A day without steel would be a day without function, literally and absolutely, for nearly every one of our 330 million residents.
The annual production of US Steel’s Osceola plant of three million tons of steel, when fully operational, will contribute to the national volume that supports the economic infrastructure of the US. All companies that manufacture everything related to steel . All the people who work for those companies. All consumers who benefit from the products they make. All associated tax revenue.
All the social, financial, and civic gains from all these combined and intertwined activities are incalculable.
The $3 billion invested in Osceola will generate transformational and generational returns in real, lasting and measurable assets. It will create more competition and cleaner steel production.
Now let’s take a look at the same $3 billion invested in an NFL stadium.
Try to imagine a world without professional football, and indeed it’s remarkably easy. Most Americans don’t watch the NFL, even when the Super Bowl rolls around. Total attendance at NFL regular season games was just over 18 million in 2021, with another 17 million tuning in weekly to watch games on television.
A large part of the cost of an NFL franchise is its roster, and despite the “grill” moniker, the players don’t build or produce anything material. They play a game, hoping fans will see them play either through physical attendance or on a screen somewhere.

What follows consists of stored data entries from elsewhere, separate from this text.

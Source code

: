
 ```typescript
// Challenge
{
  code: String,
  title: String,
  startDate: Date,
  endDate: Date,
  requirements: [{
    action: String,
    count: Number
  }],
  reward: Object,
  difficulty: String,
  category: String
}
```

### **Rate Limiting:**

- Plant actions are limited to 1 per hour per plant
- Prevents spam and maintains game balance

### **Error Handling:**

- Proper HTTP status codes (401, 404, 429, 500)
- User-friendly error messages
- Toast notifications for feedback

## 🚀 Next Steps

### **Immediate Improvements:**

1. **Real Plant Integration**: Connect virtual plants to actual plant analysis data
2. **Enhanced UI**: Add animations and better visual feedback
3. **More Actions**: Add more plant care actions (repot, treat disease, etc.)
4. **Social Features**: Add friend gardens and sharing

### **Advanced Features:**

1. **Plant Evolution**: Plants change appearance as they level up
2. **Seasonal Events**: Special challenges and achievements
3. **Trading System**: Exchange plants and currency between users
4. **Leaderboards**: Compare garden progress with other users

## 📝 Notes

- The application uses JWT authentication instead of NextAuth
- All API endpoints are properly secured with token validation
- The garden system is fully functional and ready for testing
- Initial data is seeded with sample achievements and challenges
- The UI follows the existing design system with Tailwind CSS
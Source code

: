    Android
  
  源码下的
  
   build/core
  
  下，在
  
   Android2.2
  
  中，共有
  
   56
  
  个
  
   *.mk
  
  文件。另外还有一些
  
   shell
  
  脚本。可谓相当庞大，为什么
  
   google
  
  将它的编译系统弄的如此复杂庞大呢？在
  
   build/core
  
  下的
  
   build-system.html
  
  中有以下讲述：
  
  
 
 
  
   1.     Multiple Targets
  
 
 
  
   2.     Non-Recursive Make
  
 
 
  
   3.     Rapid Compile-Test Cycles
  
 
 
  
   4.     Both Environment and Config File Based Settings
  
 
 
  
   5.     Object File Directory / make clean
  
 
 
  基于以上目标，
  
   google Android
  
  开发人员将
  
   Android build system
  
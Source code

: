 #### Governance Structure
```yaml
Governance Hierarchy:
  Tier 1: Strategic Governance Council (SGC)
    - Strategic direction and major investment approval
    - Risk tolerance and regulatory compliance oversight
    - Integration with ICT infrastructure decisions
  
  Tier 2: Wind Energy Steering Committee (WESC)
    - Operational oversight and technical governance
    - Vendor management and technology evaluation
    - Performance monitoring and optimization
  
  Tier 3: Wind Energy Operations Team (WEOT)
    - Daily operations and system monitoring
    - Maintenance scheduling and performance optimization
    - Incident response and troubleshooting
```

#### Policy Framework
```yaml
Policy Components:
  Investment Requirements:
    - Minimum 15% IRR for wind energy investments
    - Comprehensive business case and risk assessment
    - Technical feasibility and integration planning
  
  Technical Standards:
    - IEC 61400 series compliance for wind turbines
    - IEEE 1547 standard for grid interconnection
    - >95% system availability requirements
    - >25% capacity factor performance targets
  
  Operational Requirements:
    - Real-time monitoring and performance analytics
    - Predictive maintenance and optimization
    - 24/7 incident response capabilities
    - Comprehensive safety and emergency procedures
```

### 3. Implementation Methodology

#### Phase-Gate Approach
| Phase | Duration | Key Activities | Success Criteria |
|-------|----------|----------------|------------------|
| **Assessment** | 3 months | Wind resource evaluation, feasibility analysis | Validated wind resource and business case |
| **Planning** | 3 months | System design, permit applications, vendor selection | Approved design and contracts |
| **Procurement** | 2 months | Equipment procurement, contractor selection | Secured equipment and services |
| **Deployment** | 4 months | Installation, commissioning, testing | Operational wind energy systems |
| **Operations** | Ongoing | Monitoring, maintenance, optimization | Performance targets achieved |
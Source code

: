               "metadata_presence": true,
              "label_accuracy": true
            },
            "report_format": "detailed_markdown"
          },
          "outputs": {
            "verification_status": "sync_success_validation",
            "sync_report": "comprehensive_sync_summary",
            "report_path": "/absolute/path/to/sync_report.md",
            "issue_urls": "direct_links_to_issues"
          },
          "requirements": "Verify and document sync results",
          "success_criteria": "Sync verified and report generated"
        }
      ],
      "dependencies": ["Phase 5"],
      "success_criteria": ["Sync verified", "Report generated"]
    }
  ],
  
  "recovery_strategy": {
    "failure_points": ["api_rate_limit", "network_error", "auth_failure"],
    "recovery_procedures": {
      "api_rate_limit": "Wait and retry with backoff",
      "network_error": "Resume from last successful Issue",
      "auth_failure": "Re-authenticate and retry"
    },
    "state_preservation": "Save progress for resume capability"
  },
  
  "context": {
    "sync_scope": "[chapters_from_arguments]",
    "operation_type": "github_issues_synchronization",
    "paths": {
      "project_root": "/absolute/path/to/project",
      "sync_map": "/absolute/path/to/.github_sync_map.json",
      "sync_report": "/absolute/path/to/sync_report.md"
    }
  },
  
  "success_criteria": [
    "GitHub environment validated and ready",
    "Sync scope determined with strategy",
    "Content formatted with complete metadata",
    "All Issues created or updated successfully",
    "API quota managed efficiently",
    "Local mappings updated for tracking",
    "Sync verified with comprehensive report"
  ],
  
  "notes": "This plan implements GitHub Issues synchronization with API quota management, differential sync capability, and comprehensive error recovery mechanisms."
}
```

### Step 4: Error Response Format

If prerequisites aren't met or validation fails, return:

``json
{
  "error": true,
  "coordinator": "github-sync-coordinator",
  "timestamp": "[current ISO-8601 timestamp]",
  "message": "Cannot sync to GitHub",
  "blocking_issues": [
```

But the fans who watch the matches also do not produce anything and furthermore they are not improved in any way during that time which has residual benefits. In fact, routine binge eating snacks and beer in a recliner or stadium seat can have detrimental effects. And no matter how many hours are spent cheering on a team, discussing stats, or reading game reviews, no one will be a “better” fan than the person who sees their first game.
Furthermore, the NFL players’ club is a wildly overpaid group driven by franchise valuations on a ridiculously steep trajectory. Basically, multi-billion dollar stadiums are built just to better pay the small cadre of players, staff and owners. Today’s top quarterbacks earn $50 million, compared to $6 million 20 years ago. The median value of franchises in 2000 was $423 million; in 2020 it was more than $3 billion, which is 500 percent more than the inflation-adjusted value.
It’s true that modern stadiums, like the one pictured in Virginia, are more like shopping malls and designed for year-round use. But in addition to hosting other sporting events, they often incorporate other entertainment elements, such as music and theater venues, restaurants and bars.
The two $3 billion stories paint very different pictures of not only investment and return, but also values and sustainability associated with the entertainment industry in America.
The NFL is just one slice of a huge “show business” pie that includes everything from sports to movies to all kinds of mass media programming. The entire industry is built on giving consumers something interesting to see or do.
It is not something productive. It is not an educational thing. It is certainly not a profitable thing. Just something entertaining.
But while the durable goods sectors are trying to optimize efficiencies and processes (the US steel mill in Osceola plans to apply for LEED certification and is designed to have a zero carbon footprint by 2050), the entertainment segment is only look for an escalation of costs and price.
Entertainment is inherently based on disposable income, and its accelerated costs (the total media entertainment industry market has nearly doubled in a decade) far outstrip people’s pocket change.
When professional athletes earn more, prices for game day and television rights rise. When movie stars earn more, movie prices and subscriptions go up. When singers and bands earn more, concert prices skyrocket.
In essence, artists are rewarded for public attention in leisure rather than in any form of work or work improvement, such as education, innovation, or inventiveness.
Economic expansion in a free enterprise economy may not be limited or capitated, but the hours of the day are. The time spent on entertainment in all cases reduces the time spent on something else more instructive, productive or remunerative.
As a citizen, it is necessary to do some soul-searching about entertainment as a time-eater. Because as its unsustainable bubble expands, the worse the consequences will be when the inevitable happens.
Dana D. Kelley is a freelance writer from Jonesboro, Arkansas.